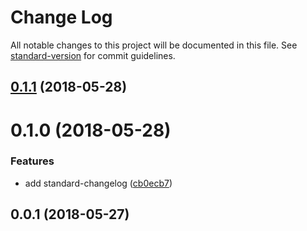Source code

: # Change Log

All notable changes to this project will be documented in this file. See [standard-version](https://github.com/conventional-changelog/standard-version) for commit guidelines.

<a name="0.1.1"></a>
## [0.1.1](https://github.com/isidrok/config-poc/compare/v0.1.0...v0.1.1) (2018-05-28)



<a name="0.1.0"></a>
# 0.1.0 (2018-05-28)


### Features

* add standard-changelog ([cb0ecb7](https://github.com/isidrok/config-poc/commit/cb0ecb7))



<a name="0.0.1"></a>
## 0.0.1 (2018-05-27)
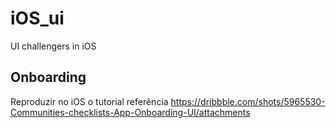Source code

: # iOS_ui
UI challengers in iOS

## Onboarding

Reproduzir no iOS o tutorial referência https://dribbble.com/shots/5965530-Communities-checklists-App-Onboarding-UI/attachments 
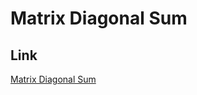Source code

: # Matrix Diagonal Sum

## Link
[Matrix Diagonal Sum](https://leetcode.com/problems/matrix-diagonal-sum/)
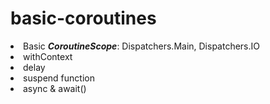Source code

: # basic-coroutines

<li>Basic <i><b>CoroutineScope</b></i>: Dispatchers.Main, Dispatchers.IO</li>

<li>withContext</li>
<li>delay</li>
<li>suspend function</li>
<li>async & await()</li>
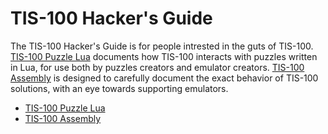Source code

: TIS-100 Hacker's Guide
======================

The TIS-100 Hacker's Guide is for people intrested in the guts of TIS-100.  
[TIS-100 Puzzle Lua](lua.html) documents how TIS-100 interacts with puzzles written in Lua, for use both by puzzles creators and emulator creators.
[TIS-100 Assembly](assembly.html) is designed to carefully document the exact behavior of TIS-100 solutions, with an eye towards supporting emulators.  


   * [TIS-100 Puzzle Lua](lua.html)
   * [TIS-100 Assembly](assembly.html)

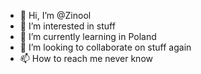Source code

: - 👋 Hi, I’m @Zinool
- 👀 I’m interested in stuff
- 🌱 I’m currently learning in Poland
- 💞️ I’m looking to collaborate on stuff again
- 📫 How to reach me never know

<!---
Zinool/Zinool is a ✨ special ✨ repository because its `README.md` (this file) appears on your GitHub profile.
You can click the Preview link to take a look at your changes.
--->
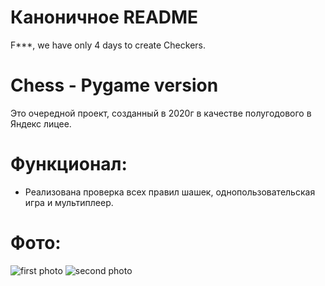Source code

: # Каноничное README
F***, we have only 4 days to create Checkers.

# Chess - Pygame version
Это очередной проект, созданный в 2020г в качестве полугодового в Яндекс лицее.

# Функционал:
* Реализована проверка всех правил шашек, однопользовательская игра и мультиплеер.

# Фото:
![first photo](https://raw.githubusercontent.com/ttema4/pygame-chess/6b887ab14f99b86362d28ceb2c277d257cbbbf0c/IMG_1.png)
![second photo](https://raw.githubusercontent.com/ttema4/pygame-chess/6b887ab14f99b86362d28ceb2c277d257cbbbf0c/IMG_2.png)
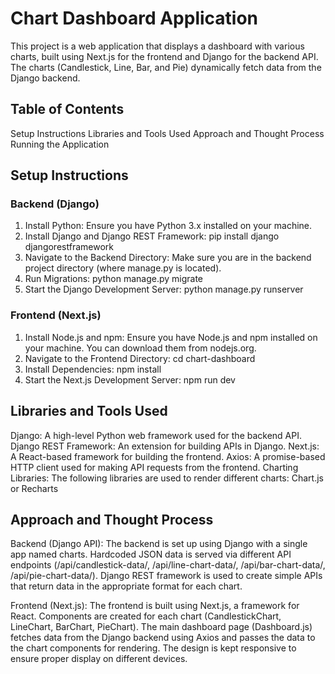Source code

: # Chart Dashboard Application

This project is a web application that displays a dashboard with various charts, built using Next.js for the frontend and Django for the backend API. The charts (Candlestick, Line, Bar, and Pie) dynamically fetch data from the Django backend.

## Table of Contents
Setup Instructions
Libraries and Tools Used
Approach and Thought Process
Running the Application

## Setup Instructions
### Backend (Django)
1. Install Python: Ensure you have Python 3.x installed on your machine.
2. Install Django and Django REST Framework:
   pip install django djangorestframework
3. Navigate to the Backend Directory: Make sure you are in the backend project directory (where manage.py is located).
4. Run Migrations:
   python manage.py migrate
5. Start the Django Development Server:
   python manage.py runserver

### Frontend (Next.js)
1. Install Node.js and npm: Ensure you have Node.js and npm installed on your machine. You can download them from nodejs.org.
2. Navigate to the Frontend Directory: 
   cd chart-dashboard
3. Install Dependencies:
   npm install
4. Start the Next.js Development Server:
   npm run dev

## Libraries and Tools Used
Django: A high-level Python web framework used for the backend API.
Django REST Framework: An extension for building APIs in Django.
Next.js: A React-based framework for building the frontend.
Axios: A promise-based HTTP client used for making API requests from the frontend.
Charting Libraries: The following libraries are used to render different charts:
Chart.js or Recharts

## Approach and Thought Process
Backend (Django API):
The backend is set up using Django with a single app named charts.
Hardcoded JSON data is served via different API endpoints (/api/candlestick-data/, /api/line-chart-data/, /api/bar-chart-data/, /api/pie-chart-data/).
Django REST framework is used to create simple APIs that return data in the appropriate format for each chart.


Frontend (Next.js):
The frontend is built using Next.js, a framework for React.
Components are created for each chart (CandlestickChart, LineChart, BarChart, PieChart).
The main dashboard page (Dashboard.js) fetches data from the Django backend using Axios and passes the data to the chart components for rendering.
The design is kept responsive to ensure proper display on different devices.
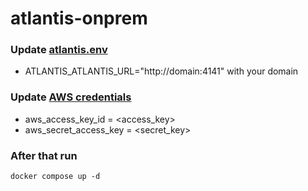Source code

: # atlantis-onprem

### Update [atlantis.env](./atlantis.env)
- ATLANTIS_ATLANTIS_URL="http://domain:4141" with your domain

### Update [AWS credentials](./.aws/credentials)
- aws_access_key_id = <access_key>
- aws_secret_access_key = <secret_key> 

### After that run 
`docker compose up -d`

────────────────────

What to produce ->
In the material, find each line with the word "Tools" and list it.

Response box ->
Libraries and Tools Used
## Libraries and Tools Used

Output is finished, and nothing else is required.